The Lahontan Regional Water Quality Control Board provides a feature on its website called GeoTracker. It provides locations for leaking underground storage tank cleanup sites. More than 60 sites identified by GeoTracker are located within the city limits of Barstow.

The good news is most of those sites are now considered closed cases. Remediation efforts by the owner of the properties and Lohanton Water board are complete. However, five properties in Barstow remain listed as open. Some of those sites have been on the list for almost 25 years.

"There are a number of gas stations around town. Some are closed down, some had leaky tanks. Some have closed down and had leaky tanks with contaminated soil," City Planner Mike Massimini said.

"Essentially, when you have an instance of contaminated soil as a result of these tanks and pipes, and whatever is leaking, the ground has to go through the remediation process. And in some cases, it makes it difficult to market that property. Even though, in most instances, as long as the new business is found not contributing to the contamination, they can build on it if the remediation act is not too stringent," Massimini said.

The city of Barstow has been aggressively marketing available properties to potential developers. Economic Development and Planning Manager Gaither Loewenstein admits most of the developer interest is in the Lenwood area. But he said the city has tried to market areas along the Route 66 corridor.

The city also recently unveiled a strategy to revive the Route 66 corridor on Main Street. A Portland, Oregon company called MIG was hired to help develop the plan. The plan includes goals, policies, action strategies, development standards and design guidelines with the goal of drawing more visitors to Barstow's segment of Route 66.

MIG released a draft specific plan in April that addressed a lot of appearance issues and suggests adding more color to the area. Signs and lighting are also addressed.

The five properties still on the leaky underground storage tank review list are located on East Main Street between the downtown area and the Barstow Mall. None of the sites have active businesses. They are mostly empty lots, except for two that have old structures. But some of the properties could be considered as potential targets for development.

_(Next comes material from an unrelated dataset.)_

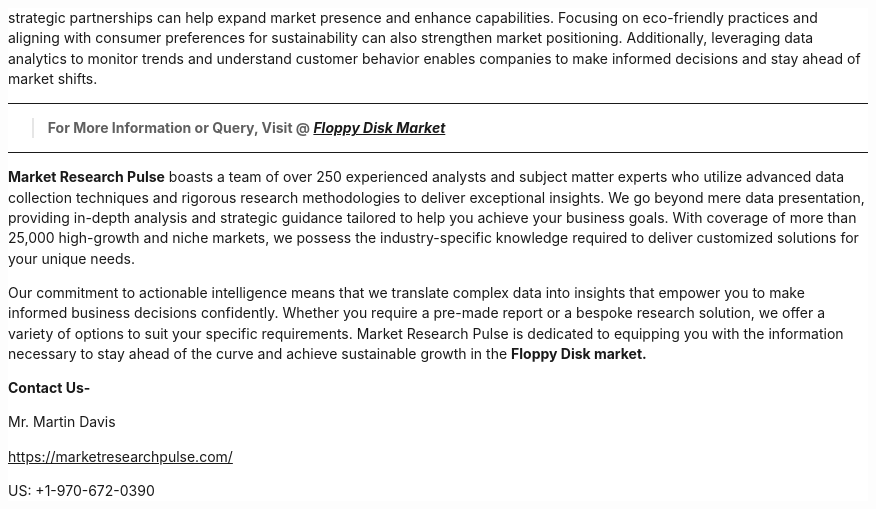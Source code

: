 strategic partnerships can help expand market presence and enhance capabilities. Focusing on eco-friendly practices and aligning with consumer preferences for sustainability can also strengthen market positioning. Additionally, leveraging data analytics to monitor trends and understand customer behavior enables companies to make informed decisions and stay ahead of market shifts.</p><hr /><blockquote><p><strong>For More Information or Query, Visit @&nbsp;<em><a href="https://marketresearchpulse.com/report/94372/floppy-disk-market?utm_source=Linkedin&utm_medium=020">Floppy Disk Market</a></em></strong></p></blockquote><hr /><p><strong>Market Research Pulse</strong> boasts a team of over 250 experienced analysts and subject matter experts who utilize advanced data collection techniques and rigorous research methodologies to deliver exceptional insights. We go beyond mere data presentation, providing in-depth analysis and strategic guidance tailored to help you achieve your business goals. With coverage of more than 25,000 high-growth and niche markets, we possess the industry-specific knowledge required to deliver customized solutions for your unique needs.</p><p>Our commitment to actionable intelligence means that we translate complex data into insights that empower you to make informed business decisions confidently. Whether you require a pre-made report or a bespoke research solution, we offer a variety of options to suit your specific requirements. Market Research Pulse is dedicated to equipping you with the information necessary to stay ahead of the curve and achieve sustainable growth in the <strong>Floppy Disk market.</strong></p><p><strong>Contact Us-</strong></p><p>Mr. Martin Davis</p><p>https://marketresearchpulse.com/</p><p>US: +1-970-672-0390</p>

Two of the sites are listed as open-inactive, which means no remediation is taking place for numerous reasons. Environmental and Planning Services Administrator Jennifer Riley pointed out that the owner listed for Transmission World at 1101 E. Main St. died several years ago.

According to Riley, the EZ Serve Texaco at 931 E. Main St. was sold to another owner who didn't keep up with taxes and was deported. She said it becomes difficult to determine who is responsible for the property.

Another property, located at 1700 E. Main St., is in the process of being remediated. Two other properties, a Terrible Herbst Station at 1710 E. Main St. and a Unocal at 1440 E. Main St., are listed at verification monitoring.

Thomas Gavigan, senior engineering geologist with the Lahontan district, said none of the sites threaten water supply wells. He explained that dissolved petroleum plumes are typically relatively small, on the order of hundreds of feet.

The State Water Board's low-threat UST Case Closure policy considers three potential exposure scenarios:

• Groundwater — This pathway considers whether petroleum in groundwater could be ingested;

• Vapor Intrusion — This pathway considers whether volatile chemicals in shallow soil or groundwater could migrate into a building and affect the air we breathe;

• Direct Contact — This pathway considers whether shallow soils with petroleum could be handled or ingested.

Gavigan said Lahontan has nominated the two inactive cases in Barstow for coverage under the Emergency, Abandoned, or Recalcitrant Program. This program allows the water boards or local agencies to hire contractors to clean up the remaining petroleum contamination that may pose a threat to human health, safety and the environment.